Models/specifications
In Japan, the DOHC 4A-GEU AE86 was offered in GT, GT-V and GT-APEX trims as the Corolla Levin or Sprinter Trueno. In North America, the top-spec DOHC 4A-GEC was sold as the Corolla Sport GT-S (with AE86 on the build plate in the engine bay but AE88 in the VIN), with the SOHC 4A-C being sold as the Corolla Sport DX and SR5 (with AE85 on the VIN but AE86 on the build plate in the engine bay in the DX and AE86 on the build plate and in the VIN in the SR5). Both versions were sold with Trueno pop-up headlights and Levin taillights, and had longer, heavier 5 mph (8 km/h) regulated bumpers in the front and rear. Euro-spec models were sold as the Corolla GT, Corolla GT Coupe, and Corolla GT-i, with DOHC engines and fixed Levin-style headlights. Australian models were sold as the Toyota Sprinter, also with fixed Levin headlights but with Trueno taillights. New Zealand received a limited number of AE86s with DOHC 4A-GE engines, again with fixed Levin headlights. These AE86s were only offered in the 3-door liftback style. The Middle East received the same basic model as the North American market, with Trueno pop-up headlights, Levin taillights, and the regulated 5 mph (8 km/h) bumpers.

The lightest AE86 is the Japanese 2 door GT model which weighs about . It has the same exterior as the GT-V trim, but with the interior of the AE85 with the exception of the gauges, and is equipped with rear drum brakes.
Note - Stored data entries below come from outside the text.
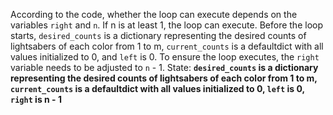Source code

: According to the code, whether the loop can execute depends on the variables `right` and `n`. If n is at least 1, the loop can execute. Before the loop starts, `desired_counts` is a dictionary representing the desired counts of lightsabers of each color from 1 to m, `current_counts` is a defaultdict with all values initialized to 0, and `left` is 0. To ensure the loop executes, the `right` variable needs to be adjusted to `n` - 1.
State: **`desired_counts` is a dictionary representing the desired counts of lightsabers of each color from 1 to m, `current_counts` is a defaultdict with all values initialized to 0, `left` is 0, `right` is n - 1**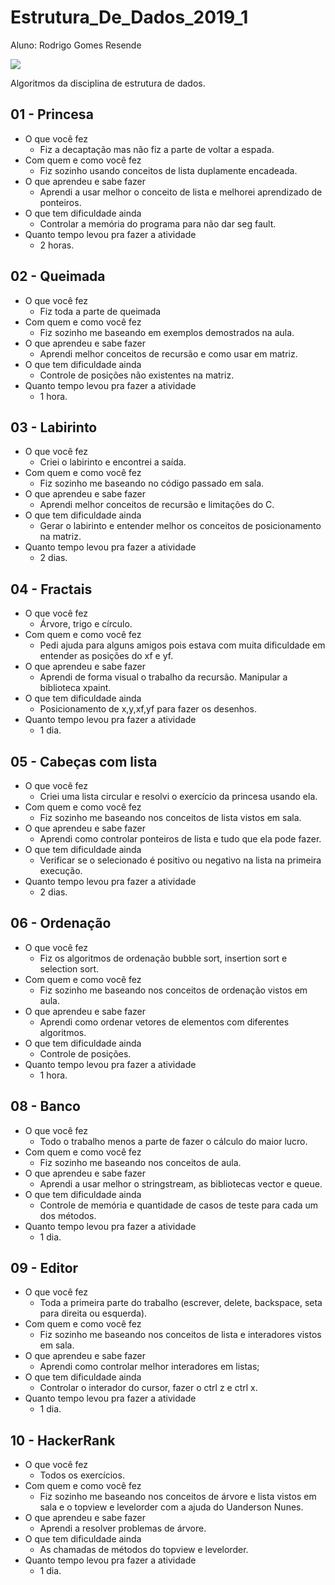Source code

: # Estrutura_De_Dados_2019_1
Aluno: Rodrigo Gomes Resende

![](https://user-images.githubusercontent.com/7853887/53703398-67892f80-3df0-11e9-9db5-4a66ab218d01.jpeg)

Algoritmos da disciplina de estrutura de dados.

## 01 - Princesa

- O que você fez
    - Fiz a decaptação mas não fiz a parte de voltar a espada.
- Com quem e como você fez
    - Fiz sozinho usando conceitos de lista duplamente encadeada.
- O que aprendeu e sabe fazer
    - Aprendi a usar melhor o conceito de lista e melhorei aprendizado de ponteiros.
- O que tem dificuldade ainda
    - Controlar a memória do programa para não dar seg fault.
- Quanto tempo levou pra fazer a atividade
    - 2 horas.

## 02 - Queimada

- O que você fez
    - Fiz toda a parte de queimada
- Com quem e como você fez
    - Fiz sozinho me baseando em exemplos demostrados na aula.
- O que aprendeu e sabe fazer
    - Aprendi melhor conceitos de recursão e como usar em matriz.
- O que tem dificuldade ainda
    - Controle de posições não existentes na matriz.
- Quanto tempo levou pra fazer a atividade
    - 1 hora.

## 03 - Labirinto

- O que você fez
    - Criei o labirinto e encontrei a saída.
- Com quem e como você fez
    - Fiz sozinho me baseando no código passado em sala.
- O que aprendeu e sabe fazer
    - Aprendi melhor conceitos de recursão e limitações do C.
- O que tem dificuldade ainda
    - Gerar o labirinto  e entender melhor os conceitos de posicionamento na matriz.
- Quanto tempo levou pra fazer a atividade
    - 2 dias.

## 04 - Fractais

- O que você fez
    - Árvore, trigo e círculo.
- Com quem e como você fez
    - Pedi ajuda para alguns amigos pois estava com muita dificuldade em entender as posições do xf e yf.
- O que aprendeu e sabe fazer
    - Aprendi de forma visual o trabalho da recursão. Manipular a biblioteca xpaint.
- O que tem dificuldade ainda
    - Posicionamento de x,y,xf,yf para fazer os desenhos.
- Quanto tempo levou pra fazer a atividade
    - 1 dia.

## 05 - Cabeças com lista

- O que você fez
    - Criei uma lista circular e resolvi o exercício da princesa usando ela.
- Com quem e como você fez
    - Fiz sozinho me baseando nos conceitos de lista vistos em sala.
- O que aprendeu e sabe fazer
    - Aprendi como controlar ponteiros de lista e tudo que ela pode fazer.
- O que tem dificuldade ainda
    - Verificar se o selecionado é positivo ou negativo na lista na primeira execução.
- Quanto tempo levou pra fazer a atividade
    - 2 dias.

## 06 - Ordenação
- O que você fez
    - Fiz os algoritmos de ordenação bubble sort, insertion sort e selection sort.
- Com quem e como você fez
    - Fiz sozinho me baseando nos conceitos de ordenação vistos em aula.
- O que aprendeu e sabe fazer
    - Aprendi como ordenar vetores de elementos com diferentes algoritmos.
- O que tem dificuldade ainda
    - Controle de posições.
- Quanto tempo levou pra fazer a atividade
    - 1 hora.

## 08 - Banco
- O que você fez
    - Todo o trabalho menos a parte de fazer o cálculo do maior lucro.
- Com quem e como você fez
    - Fiz sozinho me baseando nos conceitos de aula.
- O que aprendeu e sabe fazer
    - Aprendi a usar melhor o stringstream, as bibliotecas vector e queue.
- O que tem dificuldade ainda
    - Controle de memória e quantidade de casos de teste para cada um dos métodos.
- Quanto tempo levou pra fazer a atividade
    - 1 dia.

## 09 - Editor
- O que você fez
    - Toda a primeira parte do trabalho (escrever, delete, backspace, seta para direita ou esquerda).
- Com quem e como você fez
    - Fiz sozinho me baseando nos conceitos de lista e interadores vistos em sala.
- O que aprendeu e sabe fazer
    - Aprendi como controlar melhor interadores em listas;
- O que tem dificuldade ainda
    - Controlar o interador do cursor, fazer o ctrl z e ctrl x.
- Quanto tempo levou pra fazer a atividade
    - 1 dia.

## 10 - HackerRank
- O que você fez
    - Todos os exercícios.
- Com quem e como você fez
    - Fiz sozinho me baseando nos conceitos de árvore e lista vistos em sala e o topview e levelorder com a ajuda do Uanderson Nunes.
- O que aprendeu e sabe fazer
    - Aprendi a resolver problemas de árvore.
- O que tem dificuldade ainda
    - As chamadas de métodos do topview e levelorder.
- Quanto tempo levou pra fazer a atividade
    - 1 dia.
Japanese AE86 specifications 

There are three types of the Corolla Levin and Sprinter Trueno for the Japanese market: GT, GT-V, and GT-APEX.

Note that all AE86 models produced in Japan featured the 1.6 L 4A-GEU engine.

Model codes (Sprinter Trueno): 

 AE86-FCMQF: 4A-GEU, GT-V 5F/MT, 3-door liftback
 AE86-FCMVF: 4A-GEU, GT-APEX 5F/MT, 3-door liftback
 AE86-FCPVF: 4A-GEU, GT-APEX 4F/AT, 3-door liftback (Kouki only, Automatic, A44DE equipped)
 AE86-FSMQF: 4A-GEU, GT 5F/MT, 2-door coupe
 AE86-FSMVF: 4A-GEU, GT-APEX 5F/MT, 2-door coupe
 AE86-FSPQF: 4A-GEU, GT 4F/AT, 2-door coupe (Kouki only, Automatic, A44DE equipped)
 AE86-FSPVF: 4A-GEU, GT-APEX 4F/AT, 2-door coupe (Kouki only, Automatic, A44DE equipped)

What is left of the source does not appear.